A few days before the end of the year — just in time! — I finally finished my locally sourced, all-handmade outfit of 2015.
Black alpaca cardigan spun and knitted from alpaca fiber from Sea Ayre Suris Farm, grey bodice of Alabama Chanin organic cotton jersey dyed with comfrey and blackberry leaves, and a pale pink skirt of the same fabric dyed with purple basil.
My big reveal comes so last-minute because the final part of the project, the black alpaca cardigan, took much, much longer than I had expected. I finished dyeing and sewing the cotton bodice and skirt already in September, and thought I was way ahead of the game… except that October and November somehow got swallowed by other enterprises, and when I finally sat down to work on the cardigan, spinning the yarn took so, so long. I’d never spun Suri alpaca fiber before this, and I found it much more challenging than spinning sheep wool because it has no crimp and tends to slip as a result. In addition to which it was almost impossible for me to spin if my toddler was in the same room because she was far too enthusiastic to “help.” So, picture many, many late-night spinning and knitting sessions during the pre-Christmas weeks…
But now it’s done. And I got to wear my local outfit on the shores of the Atlantic on the unseasonably warm Christmas Day of 2015.
A few notes for the fiber nerds out there:
- The three-layered skirt is my own design. No, I’ve never made up clothing patterns myself before — well, not since I was thirteen — but I couldn’t find anything ready-made for what I had in mind. I’m pretty happy with how it turned out. Unfortunately, the purple basil dye, which was really pretty pink right right after dyeing in August, has turned out not to be very light- or washfast. Lesson learned: better stick to stronger, more reliable dyes like indigo, madder or osage orange when working with cotton.
- The pattern for the top is the Reverse-Applique Corset from Natalie Chanin’s Alabama Stitch Book… but without the reverse-applique technique. So the pattern is from the Southeast too… keeping it within the fibershed!
- The cardigan pattern is the Home and Away Georgetown cardigan — really, really lovely to knit. I had to tweak and improvise a little, because my handspun alpaca yarn tended to be bulkier than what the pattern called for. The end result is not perfect. But it works. And it’s just about the warmest knitted garment I have, and silky soft thanks to the high-quality Suri alpaca fiber.
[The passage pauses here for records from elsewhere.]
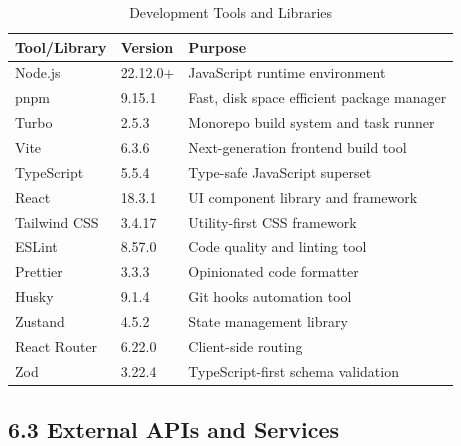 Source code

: \documentclass[12pt,a4paper]{article}
\begin{document}
\begin{table}[h]
\centering
\small
\begin{tabular}{|l|l|p{8cm}|}
\hline
\textbf{Tool/Library} & \textbf{Version} & \textbf{Purpose} \\
\hline
Node.js & 22.12.0+ & JavaScript runtime environment \\
\hline
pnpm & 9.15.1 & Fast, disk space efficient package manager \\
\hline
Turbo & 2.5.3 & Monorepo build system and task runner \\
\hline
Vite & 6.3.6 & Next-generation frontend build tool \\
\hline
TypeScript & 5.5.4 & Type-safe JavaScript superset \\
\hline
React & 18.3.1 & UI component library and framework \\
\hline
Tailwind CSS & 3.4.17 & Utility-first CSS framework \\
\hline
ESLint & 8.57.0 & Code quality and linting tool \\
\hline
Prettier & 3.3.3 & Opinionated code formatter \\
\hline
Husky & 9.1.4 & Git hooks automation tool \\
\hline
Zustand & 4.5.2 & State management library \\
\hline
React Router & 6.22.0 & Client-side routing \\

\hline
Zod & 3.22.4 & TypeScript-first schema validation \\
\hline
\end{tabular}
\caption{Development Tools and Libraries}
\end{table}
\newpage

\subsection*{\textbf{6.3 External APIs and Services}}
\end{document}
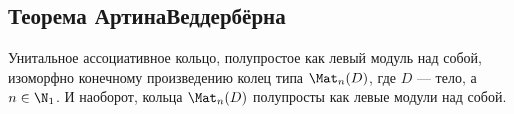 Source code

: \documentclass[
	extrafontsizes,
	11pt,
	hyphens,
]{memoir}
\begin{document}
%
%
%
%
%

\subsection{Теорема Артина\namedash{}Веддербёрна}

\begin{theorem}\label{thm:ArtinWedderburnExist}
Унитальное ассоциативное кольцо, полупростое как левый модуль над собой, изоморфно конечному произведению колец типа \(\Mat_n(D)\), где \(D\) --- тело, а \(n \in \N_1\). И наоборот, кольца \(\Mat_n(D)\) полупросты как левые модули над собой.
\end{theorem}
\end{document}
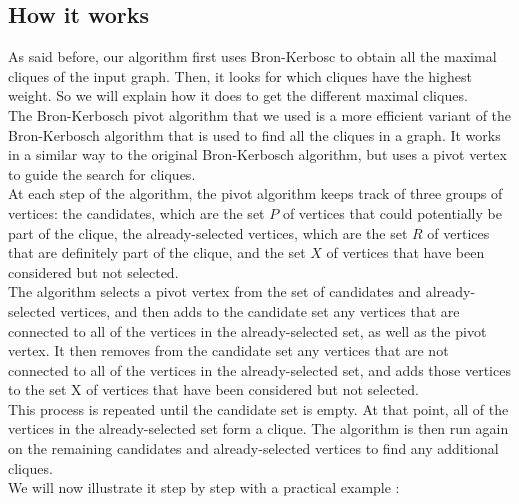 
\subsection{How it works}

    As said before, our algorithm first uses Bron-Kerbosc to obtain all the maximal cliques of the input graph. Then, it looks for which cliques have the highest weight. So we will explain how it does to get the different maximal cliques. \\

    The Bron-Kerbosch pivot algorithm that we used is a more efficient variant of the Bron-Kerbosch algorithm that is used to find all the cliques in a graph. It works in a similar way to the original Bron-Kerbosch algorithm, but uses a pivot vertex to guide the search for cliques. \\

    At each step of the algorithm, the pivot algorithm keeps track of three groups of vertices: the candidates, which are the set $P$ of vertices that could potentially be part of the clique, the already-selected vertices, which are the set $R$ of vertices that are definitely part of the clique, and the set $X$ of vertices that have been considered but not selected. \\

    The algorithm selects a pivot vertex from the set of candidates and already-selected vertices, and then adds to the candidate set any vertices that are connected to all of the vertices in the already-selected set, as well as the pivot vertex. It then removes from the candidate set any vertices that are not connected to all of the vertices in the already-selected set, and adds those vertices to the set X of vertices that have been considered but not selected. \\

    This process is repeated until the candidate set is empty. At that point, all of the vertices in the already-selected set form a clique. The algorithm is then run again on the remaining candidates and already-selected vertices to find any additional cliques. \\

    We will now illustrate it step by step with a practical example : \\

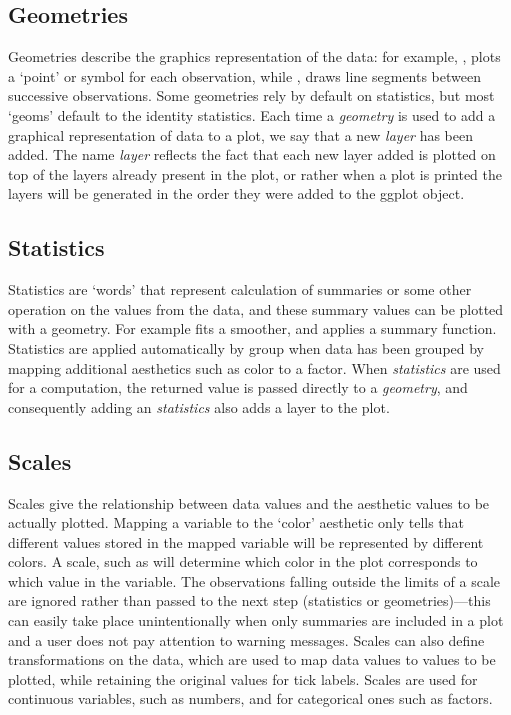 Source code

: \documentclass[krantz2]{krantz}\usepackage{knitr}%
\begin{document}
\subsection{Geometries}

\sloppy%
Geometries describe the graphics representation of the data: for example, , plots a `point' or symbol for each observation, while , draws line segments between successive observations. Some geometries rely by default on statistics, but most `geoms' default to the identity statistics. Each time a \emph{geometry} is used to add a graphical representation of data to a plot, we say that a new \emph{layer} has been added. The name \emph{layer} reflects the fact that each new layer added is plotted on top of the layers already present in the plot, or rather when a plot is printed the layers will be generated in the order they were added to the ggplot object.

\subsection{Statistics}

Statistics are `words' that represent calculation of summaries or some other operation on the values from the data, and these summary values can be plotted with a geometry. For example  fits a smoother, and  applies a summary function. Statistics are applied automatically by group when data has been grouped by mapping additional aesthetics such as color to a factor. When \emph{statistics} are used for a computation, the returned value is passed directly to a \emph{geometry}, and consequently adding an \emph{statistics} also adds a layer to the plot.

\subsection{Scales}

Scales give the relationship between data values and the aesthetic values to be actually plotted. Mapping a variable to the `color' aesthetic only tells that different values stored in the mapped variable will be represented by different colors. A scale, such as  will determine which color in the plot corresponds to which value in the variable. The observations falling outside the limits of a scale are ignored rather than passed to the next step (statistics or geometries)---this can easily take place unintentionally when only summaries are included in a plot and a user does not pay attention to warning messages. Scales can also define transformations on the data, which are used to map data values to values to be plotted, while retaining the original values for tick labels.  Scales are used for continuous variables, such as numbers, and for categorical ones such as factors.
\end{document}
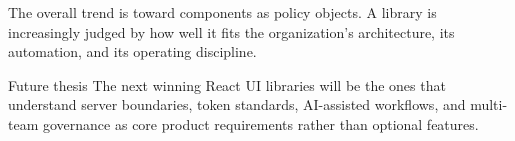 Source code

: The overall trend is toward components as policy objects. A library is increasingly judged by how well it fits the organization’s architecture, its automation, and its operating discipline.

\begin{highlightbox}{Future thesis}
The next winning React UI libraries will be the ones that understand server boundaries, token standards, AI-assisted workflows, and multi-team governance as core product requirements rather than optional features.
\end{highlightbox}
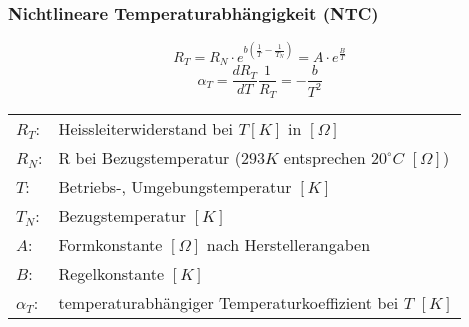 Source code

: \subsubsection{Nichtlineare Temperaturabhängigkeit (NTC)}
\[ R_T = R_N \cdot e^{b\left(\frac{1}{T} - \frac{1}{T_N}\right)} 
= A \cdot e^{\frac{B}{T}} \]
\[ \alpha_T = \frac{d R_T}{d T}\frac{1}{R_T} = -\frac{b}{T^2} \]
\begin{tabular}{@{}lp{}}
  $R_T$:        & Heissleiterwiderstand bei $T[K]$ in $[\Omega]$ \\
  $R_N$:        & R bei Bezugstemperatur 
                  ($293 K$ entsprechen $20^\circ C$ $[\Omega]$) \\
  $T$:          & Betriebs-, Umgebungstemperatur $[K]$ \\
  $T_N$:        & Bezugstemperatur $[K]$ \\
  $A$:          & Formkonstante $[\Omega]$ nach Herstellerangaben \\
  $B$:          & Regelkonstante $[K]$ \\
  $\alpha_T$:   & temperaturabhängiger Temperaturkoeffizient bei $T$ $[K]$
\end{tabular} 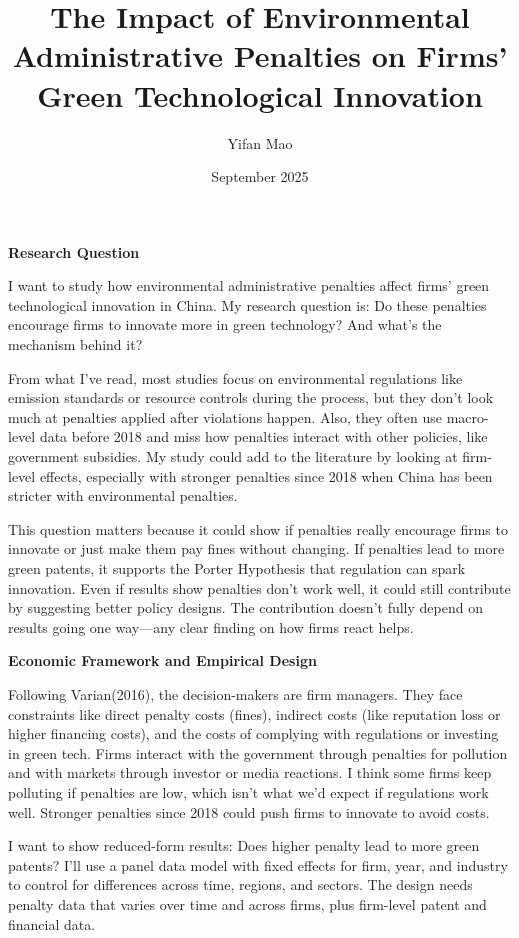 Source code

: \documentclass[12pt]{article}
\title{The Impact of Environmental Administrative Penalties on Firms' Green Technological Innovation}
\author{Yifan Mao}
\date{September 2025}
\begin{document}
\pagecolor[rgb]{0.80,0.91,0.81} 
\maketitle

\textbf{Research Question}

I want to study how environmental administrative penalties affect firms’ green technological innovation in China. My research question is: Do these penalties encourage firms to innovate more in green technology? And what’s the mechanism behind it?

From what I’ve read, most studies focus on environmental regulations like emission standards or resource controls during the process, but they don’t look much at penalties applied after violations happen. Also, they often use macro-level data before 2018 and miss how penalties interact with other policies, like government subsidies. My study could add to the literature by looking at firm-level effects, especially with stronger penalties since 2018 when China has been stricter with environmental penalties.

This question matters because it could show if penalties really encourage firms to innovate or just make them pay fines without changing. If penalties lead to more green patents, it supports the Porter Hypothesis that regulation can spark innovation. Even if results show penalties don’t work well, it could still contribute by suggesting better policy designs. The contribution doesn’t fully depend on results going one way—any clear finding on how firms react helps.

\textbf{Economic Framework and Empirical Design}

Following Varian(2016), the decision-makers are firm managers. They face constraints like direct penalty costs (fines), indirect costs (like reputation loss or higher financing costs), and the costs of complying with regulations or investing in green tech. Firms interact with the government through penalties for pollution and with markets through investor or media reactions. I think some firms keep polluting if penalties are low, which isn’t what we’d expect if regulations work well. Stronger penalties since 2018 could push firms to innovate to avoid costs.

I want to show reduced-form results: Does higher penalty lead to more green patents? I’ll use a panel data model with fixed effects for firm, year, and industry to control for differences across time, regions, and sectors. The design needs penalty data that varies over time and across firms, plus firm-level patent and financial data.
\end{document}
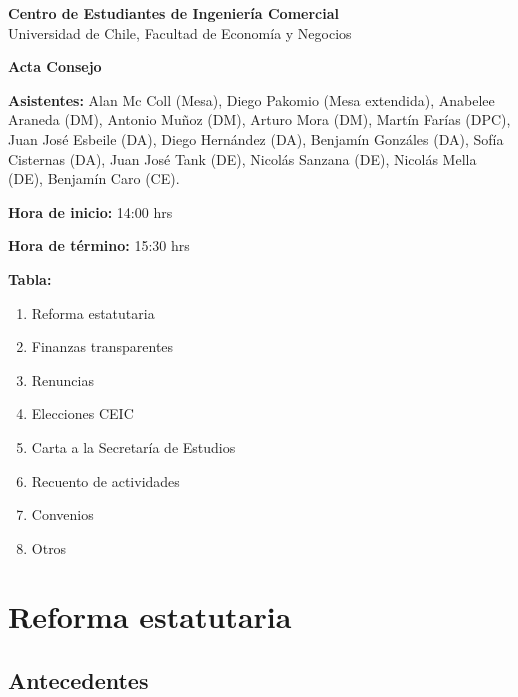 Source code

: \documentclass[12pt,letterpaper]{article}
\newif\ifrevision
\newcommand{\dato}[1]{\ifrevision\textcolor[HTML]{C0392B}{#1}\else#1\fi}
\begin{document}
\begin{center}
  {\Large\bfseries Centro de Estudiantes de Ingeniería Comercial}\\
  Universidad de Chile, Facultad de Economía y Negocios

  \vspace{1.2em}
  \textbf{Acta Consejo}
\end{center}

\vspace{0.8em}

\textbf{Asistentes:} \dato{Alan Mc Coll (Mesa), Diego Pakomio (Mesa extendida), Anabelee Araneda (DM), Antonio Muñoz (DM), Arturo Mora (DM), Martín Farías (DPC), Juan José Esbeile (DA), Diego Hernández (DA), Benjamín Gonzáles (DA), Sofía Cisternas (DA), Juan José Tank (DE), Nicolás Sanzana (DE), Nicolás Mella (DE), Benjamín Caro (CE).}

\textbf{Hora de inicio:} 14:00 hrs

\textbf{Hora de término:} \dato{15:30} hrs

\vspace{1em}

\textbf{Tabla:}

\begin{enumerate}[itemsep=6pt]
  \item Reforma estatutaria
  \item Finanzas transparentes
  \item Renuncias
  \item Elecciones CEIC
  \item Carta a la Secretaría de Estudios
  \item Recuento de actividades
  \item Convenios
  \item Otros
\end{enumerate}

\section{Reforma estatutaria}

\subsection{Antecedentes}
\end{document}
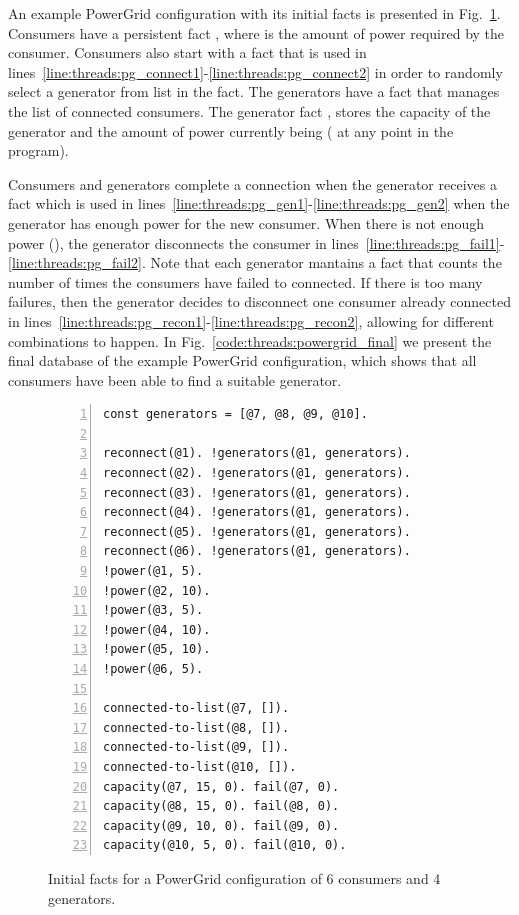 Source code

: An example PowerGrid configuration with its initial facts is presented in
Fig.~\ref{code:threads:powergrid_init}. Consumers have a persistent fact
, where  is the amount of power required by the
consumer. Consumers also start with a
 fact that is used in
lines~\ref{line:threads:pg_connect1}-\ref{line:threads:pg_connect2} in order to
randomly select a generator from list  in the 
fact. The generators have a  fact that manages the
list of connected consumers. The generator fact ,
stores the  capacity of the generator and the amount of power
currently being  ( at any point in the program).

Consumers and generators complete a connection when the generator receives a
 fact which is used in
lines~\ref{line:threads:pg_gen1}-\ref{line:threads:pg_gen2} when the generator
has enough power for the new consumer. When there is not enough power
(), the generator disconnects the consumer in
lines~\ref{line:threads:pg_fail1}-\ref{line:threads:pg_fail2}. Note that each
generator mantains a  fact that counts the number of times the
consumers have failed to connected. If there is too many failures, then the
generator decides to disconnect one consumer already connected in
lines~\ref{line:threads:pg_recon1}-\ref{line:threads:pg_recon2}, allowing for
different combinations to happen. In Fig.~\ref{code:threads:powergrid_final} we
present the final database of the example PowerGrid configuration, which shows
that all consumers have been able to find a suitable generator.

\begin{figure}[h!]
\begin{Verbatim}[numbers=left,fontsize=\codesize,commandchars=*\#\&]
const generators = [@7, @8, @9, @10].

reconnect(@1). !generators(@1, generators).
reconnect(@2). !generators(@1, generators).
reconnect(@3). !generators(@1, generators).
reconnect(@4). !generators(@1, generators).
reconnect(@5). !generators(@1, generators).
reconnect(@6). !generators(@1, generators).
!power(@1, 5).
!power(@2, 10).
!power(@3, 5).
!power(@4, 10).
!power(@5, 10).
!power(@6, 5).

connected-to-list(@7, []).
connected-to-list(@8, []).
connected-to-list(@9, []).
connected-to-list(@10, []).
capacity(@7, 15, 0). fail(@7, 0).
capacity(@8, 15, 0). fail(@8, 0).
capacity(@9, 10, 0). fail(@9, 0).
capacity(@10, 5, 0). fail(@10, 0).
\end{Verbatim}
\caption{Initial facts for a PowerGrid configuration of 6 consumers and 4 generators.}
\label{code:threads:powergrid_init}
\end{figure}

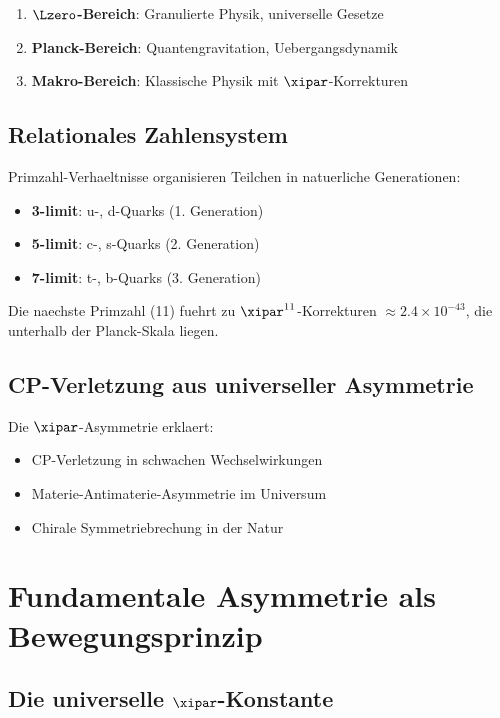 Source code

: 	\begin{enumerate}
		\item \textbf{$\Lzero$-Bereich}: Granulierte Physik, universelle Gesetze
		\item \textbf{Planck-Bereich}: Quantengravitation, Uebergangsdynamik
		\item \textbf{Makro-Bereich}: Klassische Physik mit $\xipar$-Korrekturen
	\end{enumerate}
	
	\subsection{Relationales Zahlensystem}
	
	Primzahl-Verhaeltnisse organisieren Teilchen in natuerliche Generationen:
	
	\begin{itemize}
		\item \textbf{3-limit}: u-, d-Quarks (1. Generation)
		\item \textbf{5-limit}: c-, s-Quarks (2. Generation)
		\item \textbf{7-limit}: t-, b-Quarks (3. Generation)
	\end{itemize}
	
	Die naechste Primzahl (11) fuehrt zu $\xipar^{11}$-Korrekturen $\approx 2.4 \times 10^{-43}$, die unterhalb der Planck-Skala liegen.
	
	\subsection{CP-Verletzung aus universeller Asymmetrie}
	
	Die $\xipar$-Asymmetrie erklaert:
	\begin{itemize}
		\item CP-Verletzung in schwachen Wechselwirkungen
		\item Materie-Antimaterie-Asymmetrie im Universum
		\item Chirale Symmetriebrechung in der Natur
	\end{itemize}
	
	\section{Fundamentale Asymmetrie als Bewegungsprinzip}
	
	\subsection{Die universelle $\xipar$-Konstante}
- Finally: I did not wash the alpaca fiber at any point. What I knitted, what I’m wearing, is virtually what was sheared off of the living, breathing animal in the spring. I learned that pre-washing alpaca fiber prior to spinning is not really necessary because it didn’t have lanolin. I intended to wash my yarns after spinning and before knitting, but simply forgot. The fiber was remarkably clean, so I don’t think anyone but me would be able to notice. At some point, I’m going to finally give the entire cardigan an initiatory wash… but for right now, I’m thoroughly enjoying the warm, earthy feeling of really being connected with where this fiber came from!